Most of Iowa's wins over Illinois in the Aughts were fairly unmemorable; they were just workmanlike performances where a clearly better Iowa team would go about its business while a clearly inferior Illinois team would flail around for a while before deciding upon some hilariously dumb way to commit football suicide (in '05 it was atrocious field goal kicking -- they missed three in the first half alone, if memory serves; in '06 it was Juice Williams introducing himself to the Big Ten by completing almost as many as passes to Iowa defenders as to Illinois receivers; and so on).  What made the '07 win so sweet was that the script was flipped -- that year Iowa was a middling outfit, enduring The Jake Christensen Experience behind a shaky offensive line and a patchwork receiving corps, while Illinois was flying high (18th in the polls going into the game) and eventually headed to the Rose Bowl (only because of blatant homerism from the Rose Bowl Selection Committee, but hey).  Few gave Iowa much chance in the game, especially against the dreaded spread-option running attack of the Illini. 
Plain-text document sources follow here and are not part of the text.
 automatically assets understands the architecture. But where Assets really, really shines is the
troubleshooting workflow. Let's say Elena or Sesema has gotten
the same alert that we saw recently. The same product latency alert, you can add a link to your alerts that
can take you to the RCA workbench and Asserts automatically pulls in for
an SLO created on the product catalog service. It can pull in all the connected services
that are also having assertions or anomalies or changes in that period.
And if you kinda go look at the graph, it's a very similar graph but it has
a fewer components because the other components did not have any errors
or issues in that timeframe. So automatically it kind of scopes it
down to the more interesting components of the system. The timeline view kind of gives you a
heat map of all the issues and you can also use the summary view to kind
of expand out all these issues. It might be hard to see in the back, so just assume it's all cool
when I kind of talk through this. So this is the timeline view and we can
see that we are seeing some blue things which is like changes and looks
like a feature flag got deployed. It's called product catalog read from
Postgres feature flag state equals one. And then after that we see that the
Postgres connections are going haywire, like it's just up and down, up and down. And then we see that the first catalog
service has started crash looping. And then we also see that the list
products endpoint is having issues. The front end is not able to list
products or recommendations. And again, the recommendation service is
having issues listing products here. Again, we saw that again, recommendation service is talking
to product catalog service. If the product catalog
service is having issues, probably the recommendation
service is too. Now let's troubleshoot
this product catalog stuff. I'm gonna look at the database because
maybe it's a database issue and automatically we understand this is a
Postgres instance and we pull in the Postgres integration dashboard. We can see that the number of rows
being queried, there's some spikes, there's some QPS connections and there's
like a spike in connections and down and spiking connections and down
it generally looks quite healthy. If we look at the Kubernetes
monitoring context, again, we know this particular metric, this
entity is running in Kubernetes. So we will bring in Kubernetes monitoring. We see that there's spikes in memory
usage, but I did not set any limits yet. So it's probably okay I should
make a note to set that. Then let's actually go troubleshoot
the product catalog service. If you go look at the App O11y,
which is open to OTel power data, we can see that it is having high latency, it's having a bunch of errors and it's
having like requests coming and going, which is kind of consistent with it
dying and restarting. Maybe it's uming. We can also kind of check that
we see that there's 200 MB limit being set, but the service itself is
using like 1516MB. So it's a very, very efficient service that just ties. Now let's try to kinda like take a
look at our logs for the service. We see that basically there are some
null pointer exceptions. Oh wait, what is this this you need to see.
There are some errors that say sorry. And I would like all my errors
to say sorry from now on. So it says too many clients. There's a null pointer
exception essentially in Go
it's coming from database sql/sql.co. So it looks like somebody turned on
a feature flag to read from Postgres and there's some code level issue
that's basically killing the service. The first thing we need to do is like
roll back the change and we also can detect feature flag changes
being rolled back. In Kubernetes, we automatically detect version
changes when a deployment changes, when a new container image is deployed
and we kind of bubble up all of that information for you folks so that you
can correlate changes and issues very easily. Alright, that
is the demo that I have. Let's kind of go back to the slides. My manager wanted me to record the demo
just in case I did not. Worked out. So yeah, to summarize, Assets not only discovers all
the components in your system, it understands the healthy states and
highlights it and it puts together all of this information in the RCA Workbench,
What happened instead was arguably the highpoint of the Jake Christensen Era (and the fact that it was in a game where Iowa scored all of ten points really does say everything you need to know about that era), as the Iowa defense, led by a mansome effort from Mike Humpal -- 18 tackles (2.5 TFL), 1 sack, 1 fumble recovery -- smothered the Illinois offense, while the Iowa offense did justenough to win.  After four straight losses, any win would have felt good, but to get a win over a ranked opponent -- and a moderately hated rival -- was sweet wine indeed.  In hindsight, this win was little more a band-aid on the gaping wound that was the 2007 season, but it was a brief (and much-appreciated) moment of sunshine in one dreary-as-fuck year.  FUN FACT: This was also one of the first games in the legend of EPIC GREENWOOD, as he was burnt to ashes on what would have been the game-winning touchdown pass, if not for a timely Illinois penalty.  (Fairness demands that I note that he also made the game-clinching interception a few plays later.)

WORST LOSS: Illinois 27, Iowa 24 (2008)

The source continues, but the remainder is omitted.